▸ The data:

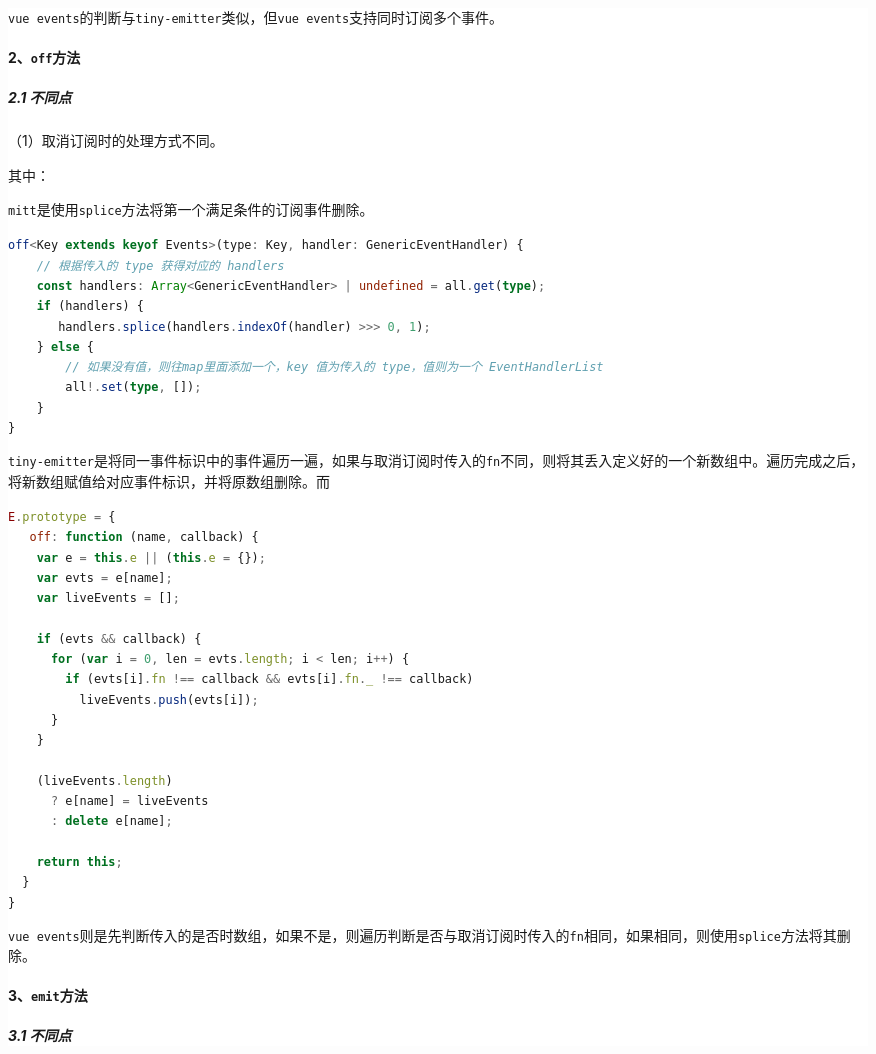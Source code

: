 `vue events`的判断与`tiny-emitter`类似，但`vue events`支持同时订阅多个事件。

#### 2、`off`方法

##### 2.1 不同点

（1）取消订阅时的处理方式不同。

其中：

`mitt`是使用`splice`方法将第一个满足条件的订阅事件删除。

```typescript
off<Key extends keyof Events>(type: Key, handler: GenericEventHandler) {
    // 根据传入的 type 获得对应的 handlers
    const handlers: Array<GenericEventHandler> | undefined = all.get(type);
    if (handlers) {
       handlers.splice(handlers.indexOf(handler) >>> 0, 1);
    } else {
        // 如果没有值，则往map里面添加一个，key 值为传入的 type，值则为一个 EventHandlerList
        all!.set(type, []);
    }
}
```

`tiny-emitter`是将同一事件标识中的事件遍历一遍，如果与取消订阅时传入的`fn`不同，则将其丢入定义好的一个新数组中。遍历完成之后，将新数组赋值给对应事件标识，并将原数组删除。而

```javascript
E.prototype = {
   off: function (name, callback) {
    var e = this.e || (this.e = {});
    var evts = e[name];
    var liveEvents = [];

    if (evts && callback) {
      for (var i = 0, len = evts.length; i < len; i++) {
        if (evts[i].fn !== callback && evts[i].fn._ !== callback)
          liveEvents.push(evts[i]);
      }
    }

    (liveEvents.length)
      ? e[name] = liveEvents
      : delete e[name];

    return this;
  }
}
```

`vue events`则是先判断传入的是否时数组，如果不是，则遍历判断是否与取消订阅时传入的`fn`相同，如果相同，则使用`splice`方法将其删除。

#### 3、`emit`方法

##### 3.1 不同点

▸ Try it:
Reproduce every line in the data that has the word "GenericEventHandler" in it.

▸ Exercise solution:
off<Key extends keyof Events>(type: Key, handler: GenericEventHandler) {
    const handlers: Array<GenericEventHandler> | undefined = all.get(type);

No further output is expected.